In "Statics," the second
section, Georgina Pazcoguin and Seth Orza flirt face to face, rather
than front to back as in the usual pas de deux configuration, where
man repeatedly lifts woman. Then, Adam Hendrickson, Amar Ramasar,
Sean Suozzi, and Andrew Veyette gang up for what looks like a gang
rape, all in good fun -- in 1958 Political Correctness wasn't even
a twinkle in anyone's eye.
Part three, "Improvisations,"
happens on a playground, where the cast engages in playful challenges
and social games with a dance-at-the-gym feeling but without the
menace of 'West Side''s Sharks and Jets. Here, Shahn's scenery depicts
a handball court wall and chain link fencing.
"Passage for Two," the
central, interracial duet, originally for John Jones and Wilma Curly,
was similarly cast here with Craig Hall and Rachel Rutherford. Emotionally
detached physical embraces reflect the controversial nature of racially
mixed romance in the fifties, when "black people knew their places,"
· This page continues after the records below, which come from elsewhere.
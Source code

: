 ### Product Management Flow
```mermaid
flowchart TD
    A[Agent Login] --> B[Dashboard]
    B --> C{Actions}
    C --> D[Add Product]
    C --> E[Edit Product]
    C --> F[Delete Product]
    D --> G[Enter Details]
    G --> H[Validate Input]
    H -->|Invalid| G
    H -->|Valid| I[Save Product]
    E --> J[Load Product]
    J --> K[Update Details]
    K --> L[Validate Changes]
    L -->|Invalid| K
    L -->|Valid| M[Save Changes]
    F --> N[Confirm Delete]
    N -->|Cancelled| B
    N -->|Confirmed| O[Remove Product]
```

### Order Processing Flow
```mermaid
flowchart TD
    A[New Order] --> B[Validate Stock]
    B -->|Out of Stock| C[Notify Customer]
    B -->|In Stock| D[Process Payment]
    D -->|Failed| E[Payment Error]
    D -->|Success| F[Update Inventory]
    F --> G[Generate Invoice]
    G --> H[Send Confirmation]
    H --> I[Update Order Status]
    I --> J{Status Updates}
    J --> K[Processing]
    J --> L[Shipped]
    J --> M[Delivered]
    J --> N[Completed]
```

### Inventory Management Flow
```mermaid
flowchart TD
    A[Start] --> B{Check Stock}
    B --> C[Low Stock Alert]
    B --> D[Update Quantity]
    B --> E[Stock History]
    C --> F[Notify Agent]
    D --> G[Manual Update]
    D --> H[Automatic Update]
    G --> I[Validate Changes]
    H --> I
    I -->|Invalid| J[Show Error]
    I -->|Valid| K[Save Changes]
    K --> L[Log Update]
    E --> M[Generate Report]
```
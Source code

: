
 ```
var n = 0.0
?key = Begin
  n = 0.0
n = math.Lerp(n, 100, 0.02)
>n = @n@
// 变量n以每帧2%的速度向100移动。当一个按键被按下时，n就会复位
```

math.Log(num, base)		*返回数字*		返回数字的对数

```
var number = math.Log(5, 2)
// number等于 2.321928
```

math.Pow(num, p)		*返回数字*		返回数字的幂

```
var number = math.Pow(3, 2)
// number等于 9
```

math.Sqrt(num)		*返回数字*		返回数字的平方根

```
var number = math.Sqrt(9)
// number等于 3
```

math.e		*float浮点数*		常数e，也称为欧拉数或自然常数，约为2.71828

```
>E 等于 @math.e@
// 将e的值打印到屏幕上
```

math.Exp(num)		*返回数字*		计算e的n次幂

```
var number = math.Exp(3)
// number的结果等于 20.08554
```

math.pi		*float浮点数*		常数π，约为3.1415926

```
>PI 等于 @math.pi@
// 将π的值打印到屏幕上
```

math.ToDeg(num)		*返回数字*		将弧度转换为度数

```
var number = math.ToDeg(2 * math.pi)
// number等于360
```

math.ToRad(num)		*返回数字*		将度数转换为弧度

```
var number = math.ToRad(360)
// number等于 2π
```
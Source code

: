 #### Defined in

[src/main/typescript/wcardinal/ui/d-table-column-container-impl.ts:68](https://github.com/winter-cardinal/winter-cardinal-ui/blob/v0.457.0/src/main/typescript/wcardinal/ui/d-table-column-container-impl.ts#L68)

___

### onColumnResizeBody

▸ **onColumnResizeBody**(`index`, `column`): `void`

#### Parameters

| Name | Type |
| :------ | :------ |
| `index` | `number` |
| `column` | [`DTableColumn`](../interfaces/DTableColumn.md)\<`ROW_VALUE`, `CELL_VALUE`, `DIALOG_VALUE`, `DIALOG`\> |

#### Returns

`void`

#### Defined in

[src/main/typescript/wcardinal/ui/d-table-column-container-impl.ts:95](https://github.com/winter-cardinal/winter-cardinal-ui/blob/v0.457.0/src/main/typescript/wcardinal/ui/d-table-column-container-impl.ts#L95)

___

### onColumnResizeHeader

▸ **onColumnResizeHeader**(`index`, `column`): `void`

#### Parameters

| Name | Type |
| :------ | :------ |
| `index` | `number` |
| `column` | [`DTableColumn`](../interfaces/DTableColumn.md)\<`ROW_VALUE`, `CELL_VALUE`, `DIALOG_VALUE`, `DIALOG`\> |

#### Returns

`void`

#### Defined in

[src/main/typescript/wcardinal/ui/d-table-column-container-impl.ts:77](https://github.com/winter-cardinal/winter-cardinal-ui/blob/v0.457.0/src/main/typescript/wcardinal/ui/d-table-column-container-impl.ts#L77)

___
before the civil rights movement of the sixties. The couple tries
to maintain distance, despite their intense sexual attraction, and
at the end, they split and go their lonely, separate ways. In this
new millennium, racial mixing is less controversial -- if not, alas,
extinct as an issue -- so today, the duet reads more like a one-night
stand than a dangerously forbidden love affair.
For the finale, "Theme,
Variations, and Fugue," the cast, now in white sweatshirts and sneakers,
visualizes Robert Prince's brassy, rhythmic score. Backed by a Mondrian-esque
tapestry of glowing panels in the colors the dancers wore in the
opening section, the throbbing motion builds to a sizzling climax.
Maurice Kaplow conducted,
Jennifer Tipton designed the lighting of the new production, and
Florence Klotz, the costumes. The program closed with Balanchine's
patriotic creampuff "Stars and Stripes," set to John Philip Sousa
marches, and danced pertly; Ashley Bouder and Benjamin Millepied
as Liberty Bell and El Capitan danced appropriately over the top
in the "Fourth Campaign" pas de deux. Nestled in between was Peter
Martins's new -- glacial -- "Ta la Gaisma" with its same opening
and Andrea Quinn at the baton.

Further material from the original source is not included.